ACTIVITY:
Scan the records for lines with the string "PRIORITY". Say how many there are, and add nothing.

SOURCE INFORMATION:
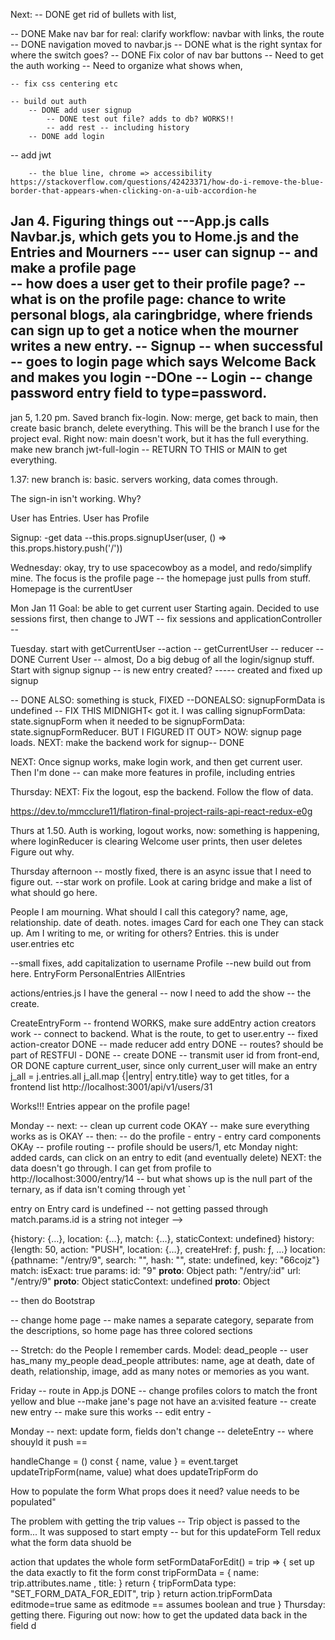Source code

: Next: 
-- DONE get rid of bullets with list, 

-- DONE Make nav bar for real: clarify workflow: navbar with links, the route
	-- DONE navigation moved to navbar.js
	-- DONE what is the right syntax for where the switch goes? 
-- DONE Fix color of nav bar buttons 
	-- Need to get the auth working 
	-- Need to organize what shows when, 

	-- fix css centering etc  

	-- build out auth 
		-- DONE add user signup
			-- DONE test out file? adds to db? WORKS!!
			-- add rest -- including history 
		-- DONE add login

-- add jwt 


		-- the blue line, chrome => accessibility https://stackoverflow.com/questions/42423371/how-do-i-remove-the-blue-border-that-appears-when-clicking-on-a-uib-accordion-he



Jan 4. Figuring things out
---App.js calls Navbar.js, which gets you to Home.js and the Entries and Mourners
--- user can signup -- and make a profile page  
		-- how does a user get to their profile page? 
		-- what is on the profile page: chance to write personal blogs, ala caringbridge, where friends can sign up to get a notice when the mourner writes a new entry. 
-- Signup -- when successful -- goes to login page which says Welcome Back and makes you login
--DOne -- Login -- change password entry field to type=password. 
--

jan 5, 1.20 pm. Saved branch fix-login. Now: merge, get back to main, then create basic branch, delete everything. This will be the branch I use for the project eval. 
Right now: main doesn't work, but it has the full everything. 
make new branch jwt-full-login -- RETURN TO THIS or MAIN to get everything. 

1.37: new branch is: basic. servers working, data comes through. 

The sign-in isn't working. Why?

User has Entries. User has Profile 


Signup: 
-get data
--this.props.signupUser(user, () => this.props.history.push('/'))


Wednesday: okay, try to use spacecowboy as a model, and redo/simplify mine. The focus is the profile page -- the homepage just pulls from stuff. Homepage is the currentUser 

Mon Jan 11 
Goal: be able to get current user
Starting again. Decided to use sessions first, then change to JWT 
-- fix sessions and applicationController -- 

 Tuesday. start with getCurrentUser 
--action -- getCurrentUser 
-- reducer -- DONE 
Current User -- almost,
Do a big debug of all the login/signup stuff. 
Start with signup 
signup -- is new entry created? 
----- created and fixed up signup

-- DONE ALSO: something is stuck, FIXED
--DONEALSO: signupFormData is undefined -- FIX THIS MIDNIGHT< got it. I 
was calling signupFormData: state.signupForm when 
it needed to be signupFormData: state.signupFormReducer. BUT I FIGURED IT OUT> 
NOW: signup page loads. 
NEXT: make the backend work for signup-- DONE 

NEXT: Once signup works, make login work, and then 
get current user. Then I'm done -- can make more features in profile, including entries 

Thursday: 
NEXT: Fix the logout, esp the backend. Follow the flow of data. 

https://dev.to/mmcclure11/flatiron-final-project-rails-api-react-redux-e0g

Thurs at 1.50. Auth is working, logout works, now: something is happening, where loginReducer is clearing Welcome user prints, then user deletes 
Figure out why. 

Thursday afternoon 
-- mostly fixed, there is an async issue that I need to figure out. 
--star work on profile. Look at caring bridge and make a list of what should go here. 

People I am mourning. What should I call this category? 
	name, age, relationship. date of death. notes. images 
	Card for each one 
	They can stack up. 
Am I writing to me, or writing for others? 
Entries. 
	this is under user.entries etc 

--small fixes, add capitalization to username 
Profile --new build out from here. 
	EntryForm
	PersonalEntries
	AllEntries

actions/entries.js
I have the general -- now I need to add the show -- the create.


CreateEntryForm
-- frontend WORKS, make sure addEntry action creators work 
-- connect to backend. What is the route, to get to user.entry 
	-- fixed action-creator DONE
	-- made reducer add entry DONE
	-- routes? should be part of RESTFUl - DONE 
	-- create DONE
	-- transmit user id from front-end, OR DONE
	capture current_user, since only current_user will make an entry 
j_all = j.entries.all
j_all.map {|entry| entry.title}
	way to get titles, for a frontend list 
http://localhost:3001/api/v1/users/31

Works!!! Entries appear on the profile page! 

Monday 
-- next: 
 -- clean up current code OKAY
 -- make sure everything works as is OKAY
 -- then: 
   -- do the profile - entry - entry card components OKAy
   -- profile routing -- profile should be users/1, etc 
  Monday night: added cards, can click on an entry to edit (and eventually delete) NEXT: the data doesn't go through. I can get from profile to http://localhost:3000/entry/14 -- but what shows up is the null part of the ternary, as if data isn't coming through yet  `

entry on Entry card is undefined -- not getting passed through 
match.params.id is a string not integer --> 

{history: {…}, location: {…}, match: {…}, staticContext: undefined}
history: {length: 50, action: "PUSH", location: {…}, createHref: ƒ, push: ƒ, …}
location: {pathname: "/entry/9", search: "", hash: "", state: undefined, key: "66cojz"}
match:
isExact: true
params:
id: "9"
__proto__: Object
path: "/entry/:id"
url: "/entry/9"
__proto__: Object
staticContext: undefined
__proto__: Object

 -- then do Bootstrap

-- change home page -- make names a separate category, separate from the
descriptions, so home page has three colored sections 

-- Stretch: do the People I remember cards. 
Model: dead_people -- user has_many my_people
dead_people attributes: name, age at death, date of death, relationship, image, add as many notes or memories as you want. 

Friday
-- route in App.js DONE 
-- change profiles colors to match the front yellow and blue 
--make jane's page not have an a:visited feature
-- create new entry -- make sure this works 
-- edit entry - 

Monday 
-- next: update form, fields don't change 
-- deleteEntry -- where shouyld it push == 

handleChange = () 
 const { name, value } = event.target
    updateTripForm(name, value)
what does updateTripForm do 

How to populate the form 
What props does it need? 
 value needs to be populated" 

 The problem with getting the trip values --
 Trip object is passed to the form... 
 It was supposed to start empty -- 
 but for this updateForm
 Tell redux what the form data shuold be 

 action that updates the whole form 
 setFormDataForEdit() = trip => {
 set up the data exactly to fit the form 
 const tripFormData = {
 	name: trip.attributes.name
 ,	title: 
}
 return {
 tripFormData 
 	type: "SET_FORM_DATA_FOR_EDIT",
 	trip
}
return action.tripFormData
 editmode=true 
 same as 
 editmode == assumes boolean and true 
}
 Thursday: 
 getting there. 
 Figuring out now: how to get the updated data back in the field d 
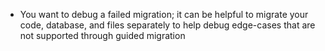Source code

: - You want to debug a failed migration; it can be helpful to migrate your code, database, and files separately to help debug edge-cases that are not supported through guided migration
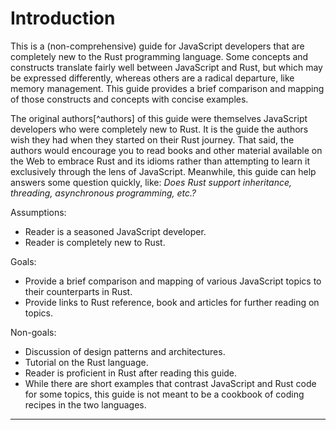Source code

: # Introduction

This is a (non-comprehensive) guide for JavaScript developers that are
completely new to the Rust programming language. Some concepts and constructs
translate fairly well between JavaScript and Rust, but which may be expressed
differently, whereas others are a radical departure, like memory management.
This guide provides a brief comparison and mapping of those constructs and
concepts with concise examples.

The original authors[^authors] of this guide were themselves JavaScript
developers who were completely new to Rust. <!--This guide is the compilation of
the knowledge acquired by the authors writing Rust code over the course of
several months. -->It is the guide the authors wish they had when they started on
their Rust journey. That said, the authors would encourage you to read books
and other material available on the Web to embrace Rust and its idioms rather
than attempting to learn it exclusively through the lens of JavaScript.
Meanwhile, this guide can help answers some question quickly, like: _Does Rust
support inheritance, threading, asynchronous programming, etc.?_

Assumptions:

- Reader is a seasoned JavaScript developer.
- Reader is completely new to Rust.

Goals:

- Provide a brief comparison and mapping of various JavaScript topics to their
  counterparts in Rust.
- Provide links to Rust reference, book and articles for further reading on
  topics.

Non-goals:

- Discussion of design patterns and architectures.
- Tutorial on the Rust language.
- Reader is proficient in Rust after reading this guide.
- While there are short examples that contrast JavaScript and Rust code for some
  topics, this guide is not meant to be a cookbook of coding recipes in the
  two languages.

---
<!--
[^authors]: The original authors of this guide were (in alphabetical order):
[Atif Aziz], [Bastian Burger], [Daniele Antonio Maggio], [Dariusz Parys] and
[Patrick Schuler].

  [Atif Aziz]: https://github.com/atifaziz
  [Bastian Burger]: https://github.com/bastbu
  [Daniele Antonio Maggio]: https://github.com/danigian
  [Dariusz Parys]: https://github.com/dariuszparys
  [Patrick Schuler]: https://github.com/p-schuler
-->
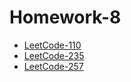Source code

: # Homework-8

- [LeetCode-110](./LeetCode-/README.md)
- [LeetCode-235](./LeetCode-235/README.md)
- [LeetCode-257](./LeetCode-257/README.md)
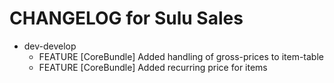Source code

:CHANGELOG for Sulu Sales
========================

* dev-develop
    * FEATURE     [CoreBundle]    Added handling of gross-prices to item-table
    * FEATURE     [CoreBundle]    Added recurring price for items
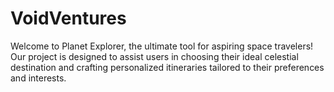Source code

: # VoidVentures
Welcome to Planet Explorer, the ultimate tool for aspiring space travelers! Our project is designed to assist users in choosing their ideal celestial destination and crafting personalized itineraries tailored to their preferences and interests.
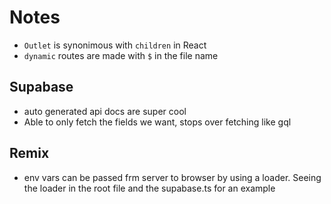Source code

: # Notes

- `Outlet` is synonimous with `children` in React
- `dynamic` routes are made with `$` in the file name

## Supabase

- auto generated api docs are super cool
- Able to only fetch the fields we want, stops over fetching like gql

## Remix

- env vars can be passed frm server to browser by using a loader. Seeing the loader in the root file and the supabase.ts for an example
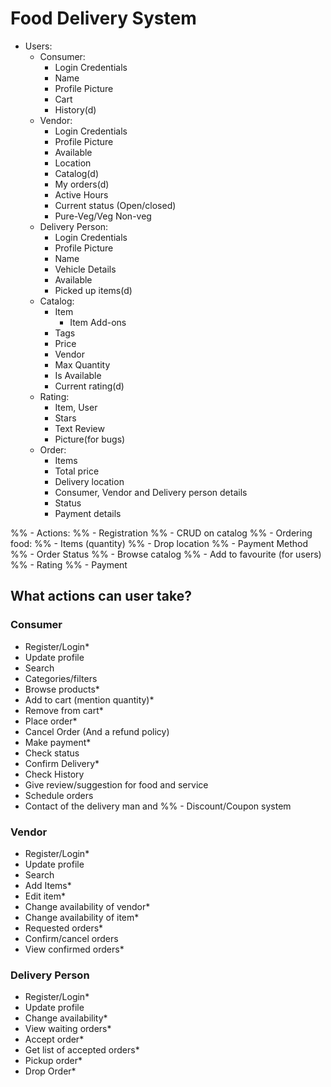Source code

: # Food Delivery System

- Users:
  - Consumer:
    - Login Credentials
    - Name
    - Profile Picture
    - Cart
    - History(d)
  - Vendor:
    - Login Credentials
    - Profile Picture
    - Available
    - Location
    - Catalog(d)
    - My orders(d)
    - Active Hours
    - Current status (Open/closed)
    - Pure-Veg/Veg Non-veg
  - Delivery Person:
    - Login Credentials
    - Profile Picture
    - Name
    - Vehicle Details
    - Available
    - Picked up items(d)
  - Catalog:
    - Item
      - Item Add-ons
    - Tags
    - Price
    - Vendor
    - Max Quantity
    - Is Available
    - Current rating(d)
  - Rating:
    - Item, User
    - Stars
    - Text Review
    - Picture(for bugs)
  - Order:
    - Items
    - Total price
    - Delivery location
    - Consumer, Vendor and Delivery person details
    - Status
    - Payment details

%% - Actions:
%%   - Registration
%%   - CRUD on catalog
%%   - Ordering food:
%%     - Items (quantity)
%%     - Drop location
%%     - Payment Method
%%     - Order Status
%%   - Browse catalog
%%   - Add to favourite (for users)
%%   - Rating
%%   - Payment

## What actions can user take?

### Consumer

- Register/Login*
- Update profile
- Search
- Categories/filters
- Browse products*
- Add to cart (mention quantity)*
- Remove from cart*
- Place order*
- Cancel Order (And a refund policy)
- Make payment*
- Check status
- Confirm Delivery*
- Check History
- Give review/suggestion for food and service
- Schedule orders
- Contact of the delivery man and 
%% - Discount/Coupon system

### Vendor

- Register/Login*
- Update profile
- Search
- Add Items*
- Edit item*
- Change availability of vendor*
- Change availability of item*
- Requested orders*
- Confirm/cancel orders
- View confirmed orders*

### Delivery Person

- Register/Login*
- Update profile
- Change availability*
- View waiting orders*
- Accept order*
- Get list of accepted orders*
- Pickup order*
- Drop Order*
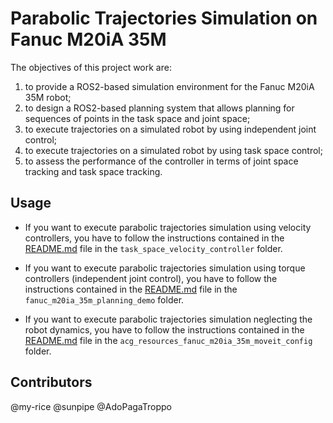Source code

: # Parabolic Trajectories Simulation on Fanuc M20iA 35M

The objectives of this project work are:
1. to provide a ROS2-based simulation environment for the Fanuc M20iA 35M robot;
2. to design a ROS2-based planning system that allows planning for sequences of points in the
task space and joint space;
3. to execute trajectories on a simulated robot by using independent joint control;
4. to execute trajectories on a simulated robot by using task space control;
5. to assess the performance of the controller in terms of joint space tracking and task space tracking.


## Usage

- If you want to execute parabolic trajectories simulation using velocity controllers, you have to follow the instructions contained in the [README.md](task_space_velocity_controller/README.md) file in the `task_space_velocity_controller` folder.

- If you want to execute parabolic trajectories simulation using torque controllers (independent joint control), you have to follow the instructions contained in the [README.md](fanuc_m20ia_35m_planning_demo/README.md) file in the `fanuc_m20ia_35m_planning_demo` folder.

- If you want to execute parabolic trajectories simulation neglecting the robot dynamics, you have to follow the instructions contained in the [README.md](acg_resources_fanuc_m20ia_35m_moveit_config/README.md) file in the `acg_resources_fanuc_m20ia_35m_moveit_config` folder.

## Contributors

@my-rice 
@sunpipe
@AdoPagaTroppo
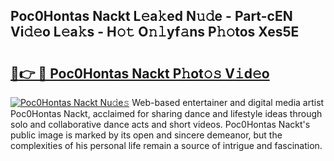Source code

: ## Poc0Hontas Nackt L𝚎a𝚔ed N𝚞𝚍e - Part-cEN Vi𝚍𝚎o L𝚎a𝚔s - H𝚘𝚝 O𝚗𝚕yf𝚊ns P𝚑𝚘tos Xes5E

# <h2><a href="http://kfdlexk.oniu.top/?m=Poc0Hontas+Nackt">🔗👉 🔴 Poc0Hontas Nackt P𝚑ot𝚘𝚜 V𝚒d𝚎o</a></h2>

[![Poc0Hontas Nackt Nu𝚍e𝚜](https://i.imgur.com/0qMVB7G.gif)](http://kfdlexk.oniu.top/?m=Poc0Hontas+Nackt)
Web-based entertainer and digital media artist Poc0Hontas Nackt, acclaimed for sharing dance and lifestyle ideas through solo and collaborative dance acts and short videos. Poc0Hontas Nackt's public image is marked by its open and sincere demeanor, but the complexities of his personal life remain a source of intrigue and fascination.  
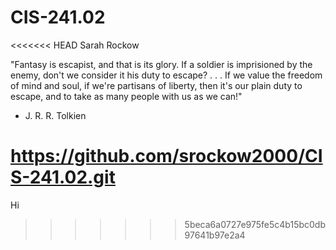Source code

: # CIS-241.02

<<<<<<< HEAD
Sarah Rockow

"Fantasy is escapist, and that is its glory.
If a soldier is imprisioned by the enemy, don't we consider it his duty to escape?
. . .
If we value the freedom of mind and soul, if we're partisans of liberty,
then it's our plain duty to escape, and to take as many people with us as we can!"

- J. R. R. Tolkien


https://github.com/srockow2000/CIS-241.02.git
=======

Hi


>>>>>>> 5beca6a0727e975fe5c4b15bc0db97641b97e2a4
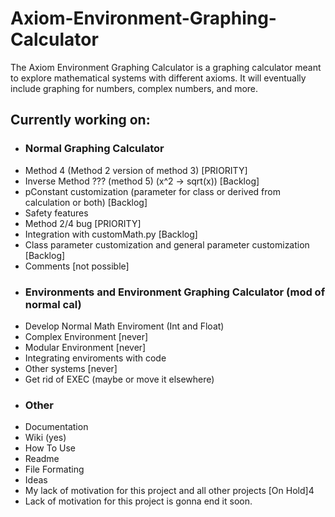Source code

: # Axiom-Environment-Graphing-Calculator
The Axiom Environment Graphing Calculator is a graphing calculator meant to explore mathematical systems with different axioms. It will eventually include graphing for numbers, complex numbers, and more.


## Currently working on: 

- ### Normal Graphing Calculator
- Method 4 (Method 2 version of method 3) [PRIORITY]
- Inverse Method ??? (method 5) (x^2 -> sqrt(x)) [Backlog]
- pConstant customization (parameter for class or derived from calculation or both) [Backlog]
- Safety features
- Method 2/4 bug [PRIORITY]
- Integration with customMath.py [Backlog]
- Class parameter customization and general parameter customization [Backlog]
- Comments [not possible]
- ### Environments and Environment Graphing Calculator (mod of normal cal)
- Develop Normal Math Enviroment (Int and Float)
- Complex Environment [never]
- Modular Environment [never]
- Integrating enviroments with code
- Other systems [never]
- Get rid of EXEC (maybe or move it elsewhere)
- ### Other
- Documentation
- Wiki (yes)
- How To Use
- Readme
- File Formating
- Ideas
- My lack of motivation for this project and all other projects [On Hold]4
- Lack of motivation for this project is gonna end it soon.
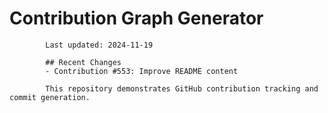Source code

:# Contribution Graph Generator
            
            Last updated: 2024-11-19
            
            ## Recent Changes
            - Contribution #553: Improve README content
            
            This repository demonstrates GitHub contribution tracking and commit generation.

ANSWER TO THE EXERCISE:
2